When you take all of these business functions you've created you can start populating them with the Elementary Business Processes that are contained within them. This makes the Bus. Arch. a great tool for defining Scope, Traceability, and Impact.

By putting a well-defined concrete action that be be linked back to a particular group, and/or system you make sure that your project are well grounded in your business architecture and you can perform some great tracing.

If you put the responsibility for defining and updating EBPs with projects, and Functions with Architecture it also keeps you aligned, and keeps your Architecture updated as project evolve.

It's your EBPs rather than functions that give you a concrete well-defined thing that both Business and IT can talk to.

Because your so very very right that the "Architects" in most organisations consider the Business Architecture as an after thought if they consider it at all.

Harris Lloyd-Levy
Senior BA - Oakton
Jack Frano, PMP posted on Monday, March 9, 2009 9:02 AM
A terrific article--a lot of good information in a 'small amount' of space.

Jack Frano, PMP
Principal--Adaptive Growth, Inc
Anonymous User posted on Monday, March 9, 2009 7:17 PM
You need a resource with the ability to push past the “because we’ve always done it that way”.

Yes, yes, yes .. couldn't agree more. This one of the toughest skills to learn as an analyst. It is so difficult to get a SME to admit that they don't actually know why it is done this way. They will come up with any number of excuses not to give you the real answer.

Firerat posted on Monday, March 9, 2009 9:09 PM

First of all let me admit that I am a very biased person. A number of my bias are the result of many years of wandering through the business wilderness.

To me the terms Business Architecture, Information Architecture, Application architecture, Technology Architecture and Security Architecture are so general in nature that they convey almost no meaning.

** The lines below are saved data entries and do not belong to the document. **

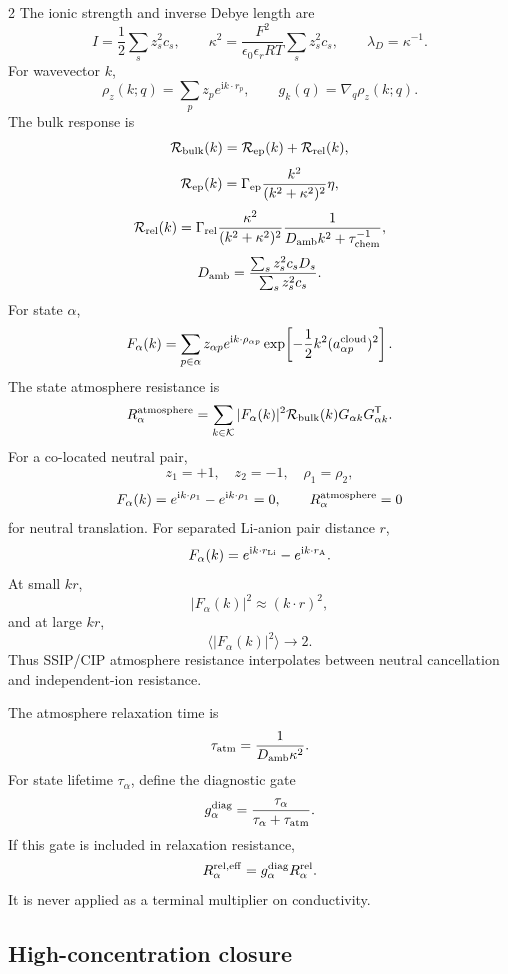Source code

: \documentclass[10pt]{article}
\newcommand{\T}{\mathsf{T}}
\begin{document}
\begin{multicols}{2}
The ionic strength and inverse Debye length are
\[
I=\frac12\sum_s z_s^2c_s,
\qquad
\kappa^2=
\frac{F^2}{\epsilon_0\epsilon_rRT}\sum_s z_s^2c_s,
\qquad
\lambda_D=\kappa^{-1}.
\]
For wavevector \(k\),
\[
\rho_z(k;q)=\sum_p z_pe^{\mathrm i k\cdot r_p},
\qquad
g_k(q)=\nabla_q\rho_z(k;q).
\]
The bulk response is
\[
\mathcal R_{\rm bulk}(k)
=
\mathcal R_{\rm ep}(k)+\mathcal R_{\rm rel}(k),
\]
\[
\mathcal R_{\rm ep}(k)
=
\Gamma_{\rm ep}
\frac{k^2}{(k^2+\kappa^2)^2}\eta,
\]
\[
\mathcal R_{\rm rel}(k)
=
\Gamma_{\rm rel}
\frac{\kappa^2}{(k^2+\kappa^2)^2}
\frac{1}{D_{\rm amb}k^2+\tau_{\rm chem}^{-1}},
\]
\[
D_{\rm amb}
=
\frac{\sum_s z_s^2c_sD_s}{\sum_s z_s^2c_s}.
\]
For state \(\alpha\),
\[
F_\alpha(k)
=
\sum_{p\in\alpha}
z_{\alpha p}
e^{\mathrm i k\cdot\rho_{\alpha p}}
\exp\!\left[-\frac12k^2(a_{\alpha p}^{\rm cloud})^2\right].
\]
The state atmosphere resistance is
\[
R_\alpha^{\rm atmosphere}
=
\sum_{k\in\mathcal K}
|F_\alpha(k)|^2
\mathcal R_{\rm bulk}(k)
G_{\alpha k}G_{\alpha k}^\T.
\]
For a co-located neutral pair,
\[
z_1=+1,\quad z_2=-1,\quad \rho_1=\rho_2,
\]
\[
F_\alpha(k)=e^{\mathrm i k\cdot\rho_1}-e^{\mathrm i k\cdot\rho_1}=0,
\qquad
R_\alpha^{\rm atmosphere}=0
\]
for neutral translation. For separated Li-anion pair distance \(r\),
\[
F_\alpha(k)=e^{\mathrm i k\cdot r_{\rm Li}}
-e^{\mathrm i k\cdot r_{\rm A}}.
\]
At small \(kr\),
\[
|F_\alpha(k)|^2\approx(k\cdot r)^2,
\]
and at large \(kr\),
\[
\langle|F_\alpha(k)|^2\rangle\to2.
\]
Thus SSIP/CIP atmosphere resistance interpolates between neutral cancellation
and independent-ion resistance.

The atmosphere relaxation time is
\[
\tau_{\rm atm}=\frac{1}{D_{\rm amb}\kappa^2}.
\]
For state lifetime \(\tau_\alpha\), define the diagnostic gate
\[
g_\alpha^{\rm diag}
=
\frac{\tau_\alpha}{\tau_\alpha+\tau_{\rm atm}}.
\]
If this gate is included in relaxation resistance,
\[
R_\alpha^{{\rm rel},\rm eff}=g_\alpha^{\rm diag}R_\alpha^{\rm rel}.
\]
It is never applied as a terminal multiplier on conductivity.

\subsection{High-concentration closure}


\end{multicols}
\end{document}
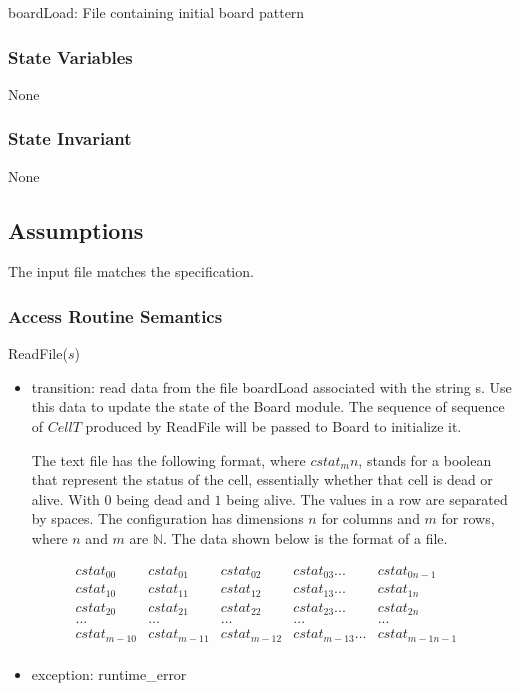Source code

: \documentclass[12pt]{article}
\begin{document}
boardLoad: File containing initial board pattern\\


\subsubsection* {State Variables}

None

\subsubsection* {State Invariant}

None

\subsection* {Assumptions}
The input file matches the specification.

\subsubsection* {Access Routine Semantics}

\noindent ReadFile($s$)
\begin{itemize}
	\item transition: read data from the file boardLoad associated with the string s.
	Use this data to update the state of the Board module.  The sequence of sequence of $CellT$ produced by ReadFile will be passed to Board to initialize it.
	
	The text file has the following format, where $cstat_mn$, stands for a boolean that represent the status of the cell, essentially whether that cell is dead or alive. With $0$ being dead and $1$ being alive. The values in a row are separated by spaces. The configuration has dimensions $n$ for columns and $m$ for rows, where $n$ and $m$ are $\mathbb{N}$. The data shown below is the format of a file.

	\begin{equation}
	\begin{array}{ccccccc}
	cstat_{00} & cstat_{01} & cstat_{02} & cstat_{03} ... & cstat_{0n-1} \\
	cstat_{10} & cstat_{11} & cstat_{12} & cstat_{13} ... & cstat_{1n} \\
	cstat_{20} & cstat_{21} & cstat_{22} & cstat_{23} ... & cstat_{2n} \\
	... & ... & ... & ... & ... & \\
	cstat_{m-10} & cstat_{m-11} & cstat_{m-12} & cstat_{m-13} ... & cstat_{m-1n-1}\\
	\end{array}
	\end{equation}
	
	\item exception: runtime\_error
\end{itemize}
\newpage
\end{document}
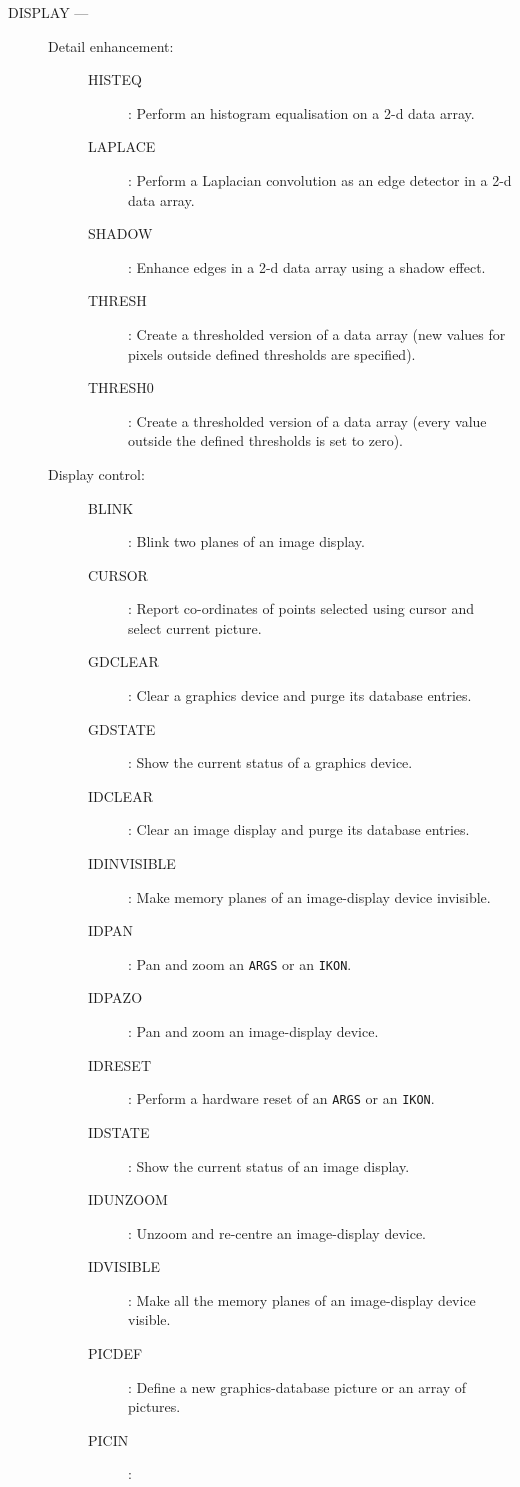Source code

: \begin{description}
\item [DISPLAY ---]
\begin{description}
\item [Detail enhancement:]\hfill
\begin{description}
\item [HISTEQ]:
 Perform an histogram equalisation on a 2-d data array.
\item [LAPLACE]:
 Perform a Laplacian convolution as an edge detector in a 2-d data array.
\item [SHADOW]:
 Enhance edges in a 2-d data array using a shadow effect.
\item [THRESH]:
 Create a thresholded version of a data array (new values for pixels outside
 defined thresholds are specified).
\item [THRESH0]:
 Create a thresholded version of a data array (every value outside the defined
 thresholds is set to zero).
\end{description}
\item [Display control:]\hfill
\begin{description}
\item [BLINK]:
 Blink two planes of an image display.
\item [CURSOR]:
 Report co-ordinates of points selected using cursor and select current picture.
\item [GDCLEAR]:
 Clear a graphics device and purge its database entries.
\item [GDSTATE]:
 Show the current status of a graphics device.
\item [IDCLEAR]:
 Clear an image display and purge its database entries.
\item [IDINVISIBLE]:
 Make memory planes of an image-display device invisible.
\item [IDPAN]:
 Pan and zoom an {\tt ARGS} or an {\tt IKON}.
\item [IDPAZO]:
 Pan and zoom an image-display device.
\item [IDRESET]:
 Perform a hardware reset of an {\tt ARGS} or an {\tt IKON}.
\item [IDSTATE]:
 Show the current status of an image display.
\item [IDUNZOOM]:
 Unzoom and re-centre an image-display device.
\item [IDVISIBLE]:
 Make all the memory planes of an image-display device visible.
\item [PICDEF]:
 Define a new graphics-database picture or an array of pictures.
\item [PICIN]:

\end{description}
\end{description}
\end{description}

It’s like saying I’m an Engineer. Well what kind, there are many different kinds. Probably the only common bond between them is mathematics. Moreover, if one says they are a Business Architect. What kind of business? It seems to me that the skills to architect an accounting firm are much different than that an oil company.

The above suggests to me that one skill does not fit all. Accordingly, I would assert the same problem exists for an analyst. It seems to me that to architect or analyze a business many different types of skills are required and the practitioner of these skills should reside in the area that utilizes these skills. What ever the skills, clearly there is a limit to understanding not only ones own skill set but the skills of others.

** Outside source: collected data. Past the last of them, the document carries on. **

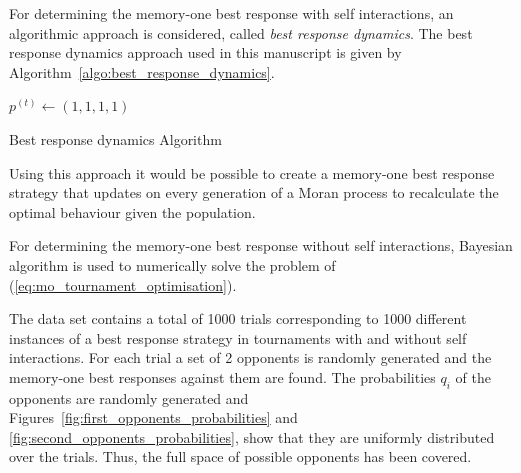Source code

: For determining the memory-one best response with self interactions, an
algorithmic approach is considered, called \textit{best response dynamics}. The
best response dynamics approach used in this manuscript is given by
Algorithm~\ref{algo:best_response_dynamics}.

\begin{algorithm}[H]
    $p^{(t)}\leftarrow (1, 1, 1, 1)$\;
    \caption{Best response dynamics Algorithm}
    \label{algo:best_response_dynamics}
 \end{algorithm}

Using this approach it would be possible to create a memory-one best response
strategy that updates on every generation of a Moran process to recalculate the
optimal behaviour given the population.

For determining the memory-one best response without self interactions,
Bayesian algorithm is used to numerically solve the problem of
(\ref{eq:mo_tournament_optimisation}).

The data set contains
a total of 1000 trials corresponding to 1000 different instances of a best
response strategy in tournaments with and without self interactions. For each
trial a set of 2 opponents is randomly generated and the memory-one best
responses against them are found. The probabilities \(q_i\) of the opponents are
randomly generated and Figures~\ref{fig:first_opponents_probabilities} and
\ref{fig:second_opponents_probabilities}, show that they are uniformly
distributed over the trials. Thus, the full space of possible opponents has been
covered.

Business also resides in a dynamic environment. This brings up another problem. This is sometimes known as the three part lag. A problem occurs, how long before the problem is noticed, how do we fix the problem, did the fix work? Remind you of any of our current economic problems? I would also note that predicting the future appears to be problematic at best.

There are three over used terms that I hate; Architect/Architecture, Analyst and Optimal. Oh, I forgot Engineer, (may states prohibit using the title of engineer unless you are a registered professional Engineer licensed by the state) Engineering and thinking outside the box (the old 9 dot problem.)

Perhaps the following will help explain some of my biases. Many years ago I worked as an electrical engineer specializing missile guidance and flight control systems. Later I picked up and MBA as well as the required number of hours for a BS in accounting. This led to a position as CFO of several Architectural and Engineering firms.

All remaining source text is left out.